De los fantasmas inquilinos de este libro de visitas, es el caso del omnipresente y popular Edward Mintz uno de los que más llaman la atención cuando se cae en la cuenta, y esto es importante: hay que atender a todos los detalles que revela el collage o de lo contrario la historia puede, por su naturaleza fantasmagórica, no ser percibida en todas sus dimensiones.
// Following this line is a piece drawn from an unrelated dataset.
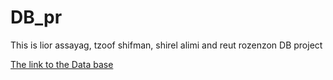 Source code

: # DB_pr

This is lior assayag, tzoof shifman, shirel alimi and reut rozenzon DB project

[The link to the Data base](https://www.kaggle.com/winston56/fortune-500-data-2021)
Encontramos también un tenista con una habilidad sobrenatural para anticipar la trayectoria de la pelota víctima de dolorosos y traumáticos arrebatos producto de la victoria, una relación de pareja unida por una antipasión heladora como cuando respiran las ánimas en una estancia, una colección de vestidos y sus difuntas realidades, e incluso unos tiburones, los prodigiosos tiburones de Groenlandia, que no solo son capaces de vivir siglos —y así sabemos que es, y esto no es ficción—, sino que según se asegura en tabernas de pescadores, tardan mucho en darse cuenta de que han muerto.
Los fantasmas del libro encantado de Shapleton quieren desdibujar los límites y hacernos dudar de quién está dentro y quien está fuera, si estamos descubriendo el rastro de sus visitas o si somos nosotros quienes los visitan asomando los ojos en su casa de muñecas, un limbo literario en el que unos y otros conviven y que quizás estemos conociendo por una ventana ambivalente y difusa, un umbral que cruzamos con la invitación de la autora, quien podría ser también parte irrealidad, es razonable dudar, y esto es otra virtud de la obra: a partir de cierto punto soltaremos los asideros de la comprobación y nos dejaremos llevar, y es entonces cuando de veras habrá comenzado el viaje astral y entraremos en el juego laberíntico de callejones sin salida y puertas que se abren a un resplandor mortecino, de pasadizos entre historias que sospecharemos, se han tejido con retazos de hechos reales y ficticios, en qué medida es algo que no sabremos ni querremos saber, porque al igual que una metáfora puede ser la forma más precisa de definir, la vida íntima de los fantasmas, como la nuestra propia, no es más —ni menos— que un sorprendente ejercicio literario, solo que en nuestro caso a ese collage le llamamos memoria cuando queremos decir autoficción.